**EXTRACTED INFORMATION**
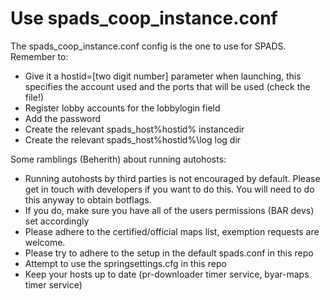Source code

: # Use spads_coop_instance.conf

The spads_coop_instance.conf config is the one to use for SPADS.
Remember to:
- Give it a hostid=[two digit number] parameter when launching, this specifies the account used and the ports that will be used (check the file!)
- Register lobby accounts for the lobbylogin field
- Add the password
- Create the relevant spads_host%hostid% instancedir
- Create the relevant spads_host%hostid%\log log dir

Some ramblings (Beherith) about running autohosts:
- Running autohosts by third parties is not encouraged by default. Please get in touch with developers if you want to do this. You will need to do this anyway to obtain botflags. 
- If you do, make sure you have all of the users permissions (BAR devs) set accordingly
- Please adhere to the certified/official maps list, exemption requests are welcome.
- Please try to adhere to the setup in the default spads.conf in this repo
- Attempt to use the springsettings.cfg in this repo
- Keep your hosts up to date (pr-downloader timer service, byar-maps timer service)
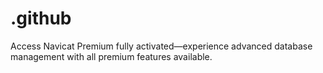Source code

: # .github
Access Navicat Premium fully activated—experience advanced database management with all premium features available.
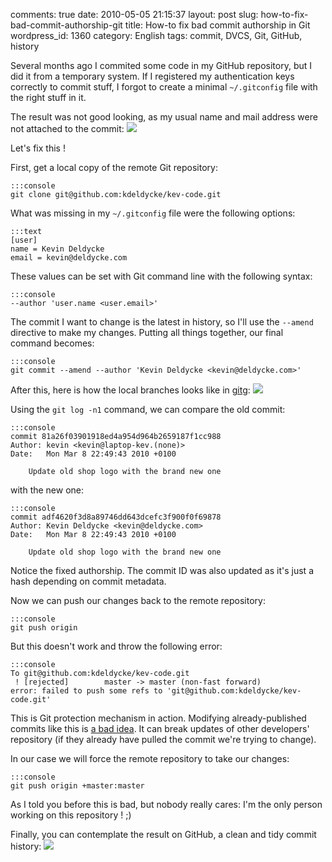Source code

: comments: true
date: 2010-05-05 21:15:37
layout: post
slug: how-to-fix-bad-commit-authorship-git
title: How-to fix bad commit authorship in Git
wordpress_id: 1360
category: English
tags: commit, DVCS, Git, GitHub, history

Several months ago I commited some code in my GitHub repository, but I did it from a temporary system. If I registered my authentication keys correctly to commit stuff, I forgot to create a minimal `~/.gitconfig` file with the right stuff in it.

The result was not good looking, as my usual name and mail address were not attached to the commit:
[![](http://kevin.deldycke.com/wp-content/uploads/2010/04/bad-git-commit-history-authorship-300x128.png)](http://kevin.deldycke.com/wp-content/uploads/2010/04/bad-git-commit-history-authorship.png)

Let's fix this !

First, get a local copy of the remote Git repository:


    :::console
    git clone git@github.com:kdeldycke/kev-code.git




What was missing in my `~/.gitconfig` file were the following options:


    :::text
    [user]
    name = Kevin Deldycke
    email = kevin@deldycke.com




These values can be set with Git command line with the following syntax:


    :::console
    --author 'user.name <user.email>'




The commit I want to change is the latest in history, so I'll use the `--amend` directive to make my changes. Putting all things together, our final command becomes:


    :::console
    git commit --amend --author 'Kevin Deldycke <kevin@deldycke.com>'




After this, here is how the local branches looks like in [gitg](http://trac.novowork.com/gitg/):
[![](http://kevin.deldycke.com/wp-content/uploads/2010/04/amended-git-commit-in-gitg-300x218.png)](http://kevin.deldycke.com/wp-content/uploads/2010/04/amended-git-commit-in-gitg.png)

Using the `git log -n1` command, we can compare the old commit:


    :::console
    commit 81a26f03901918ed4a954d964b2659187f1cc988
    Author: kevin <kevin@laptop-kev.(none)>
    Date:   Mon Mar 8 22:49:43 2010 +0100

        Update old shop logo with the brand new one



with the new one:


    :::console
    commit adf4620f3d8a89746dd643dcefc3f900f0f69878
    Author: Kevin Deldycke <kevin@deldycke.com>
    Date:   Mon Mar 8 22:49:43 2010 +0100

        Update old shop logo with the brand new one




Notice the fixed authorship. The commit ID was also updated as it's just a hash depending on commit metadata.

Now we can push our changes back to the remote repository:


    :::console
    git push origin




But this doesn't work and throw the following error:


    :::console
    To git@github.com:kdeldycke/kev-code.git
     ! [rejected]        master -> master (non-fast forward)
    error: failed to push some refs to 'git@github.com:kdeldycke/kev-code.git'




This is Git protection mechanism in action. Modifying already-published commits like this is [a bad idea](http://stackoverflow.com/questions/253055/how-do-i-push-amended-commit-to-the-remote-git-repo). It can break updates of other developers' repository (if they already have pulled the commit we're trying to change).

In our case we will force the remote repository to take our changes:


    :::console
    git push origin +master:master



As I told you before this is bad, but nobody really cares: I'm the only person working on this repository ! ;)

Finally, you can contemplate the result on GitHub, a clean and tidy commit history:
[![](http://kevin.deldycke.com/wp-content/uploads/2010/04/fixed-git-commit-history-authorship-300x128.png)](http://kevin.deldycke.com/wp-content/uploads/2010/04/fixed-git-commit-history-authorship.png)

**WHAT YOU SHOULD DO**
Transcribe the records above exactly, excluding every picture.

**RESPONSE AREA**
Source code

: # Use spads_coop_instance.conf

The spads_coop_instance.conf config is the one to use for SPADS.
Remember to:
- Give it a hostid=[two digit number] parameter when launching, this specifies the account used and the ports that will be used (check the file!)
- Register lobby accounts for the lobbylogin field
- Add the password
- Create the relevant spads_host%hostid% instancedir
- Create the relevant spads_host%hostid%\log log dir

Some ramblings (Beherith) about running autohosts:
- Running autohosts by third parties is not encouraged by default. Please get in touch with developers if you want to do this. You will need to do this anyway to obtain botflags. 
- If you do, make sure you have all of the users permissions (BAR devs) set accordingly
- Please adhere to the certified/official maps list, exemption requests are welcome.
- Please try to adhere to the setup in the default spads.conf in this repo
- Attempt to use the springsettings.cfg in this repo
- Keep your hosts up to date (pr-downloader timer service, byar-maps timer service)
Source code

: # .github
Access Navicat Premium fully activated—experience advanced database management with all premium features available.
Source code

: comments: true
date: 2010-05-05 21:15:37
layout: post
slug: how-to-fix-bad-commit-authorship-git
title: How-to fix bad commit authorship in Git
wordpress_id: 1360
category: English
tags: commit, DVCS, Git, GitHub, history

Several months ago I commited some code in my GitHub repository, but I did it from a temporary system. If I registered my authentication keys correctly to commit stuff, I forgot to create a minimal `~/.gitconfig` file with the right stuff in it.

The result was not good looking, as my usual name and mail address were not attached to the commit:
[![](http://kevin.deldycke.com/wp-content/uploads/2010/04/bad-git-commit-history-authorship-300x128.png)](http://kevin.deldycke.com/wp-content/uploads/2010/04/bad-git-commit-history-authorship.png)

Let's fix this !

First, get a local copy of the remote Git repository:


    :::console
    git clone git@github.com:kdeldycke/kev-code.git




What was missing in my `~/.gitconfig` file were the following options:


    :::text
    [user]
    name = Kevin Deldycke
    email = kevin@deldycke.com




These values can be set with Git command line with the following syntax:


    :::console
    --author 'user.name <user.email>'




The commit I want to change is the latest in history, so I'll use the `--amend` directive to make my changes. Putting all things together, our final command becomes:


    :::console
    git commit --amend --author 'Kevin Deldycke <kevin@deldycke.com>'




After this, here is how the local branches looks like in [gitg](http://trac.novowork.com/gitg/):
[![](http://kevin.deldycke.com/wp-content/uploads/2010/04/amended-git-commit-in-gitg-300x218.png)](http://kevin.deldycke.com/wp-content/uploads/2010/04/amended-git-commit-in-gitg.png)

Using the `git log -n1` command, we can compare the old commit:


    :::console
    commit 81a26f03901918ed4a954d964b2659187f1cc988
    Author: kevin <kevin@laptop-kev.(none)>
    Date:   Mon Mar 8 22:49:43 2010 +0100

        Update old shop logo with the brand new one



with the new one:


    :::console
    commit adf4620f3d8a89746dd643dcefc3f900f0f69878
    Author: Kevin Deldycke <kevin@deldycke.com>
    Date:   Mon Mar 8 22:49:43 2010 +0100

        Update old shop logo with the brand new one




Notice the fixed authorship. The commit ID was also updated as it's just a hash depending on commit metadata.

Now we can push our changes back to the remote repository:


    :::console
    git push origin




But this doesn't work and throw the following error:


    :::console
    To git@github.com:kdeldycke/kev-code.git
     ! [rejected]        master -> master (non-fast forward)
    error: failed to push some refs to 'git@github.com:kdeldycke/kev-code.git'




This is Git protection mechanism in action. Modifying already-published commits like this is [a bad idea](http://stackoverflow.com/questions/253055/how-do-i-push-amended-commit-to-the-remote-git-repo). It can break updates of other developers' repository (if they already have pulled the commit we're trying to change).

In our case we will force the remote repository to take our changes:


    :::console
    git push origin +master:master



As I told you before this is bad, but nobody really cares: I'm the only person working on this repository ! ;)

Finally, you can contemplate the result on GitHub, a clean and tidy commit history:
[![](http://kevin.deldycke.com/wp-content/uploads/2010/04/fixed-git-commit-history-authorship-300x128.png)](http://kevin.deldycke.com/wp-content/uploads/2010/04/fixed-git-commit-history-authorship.png)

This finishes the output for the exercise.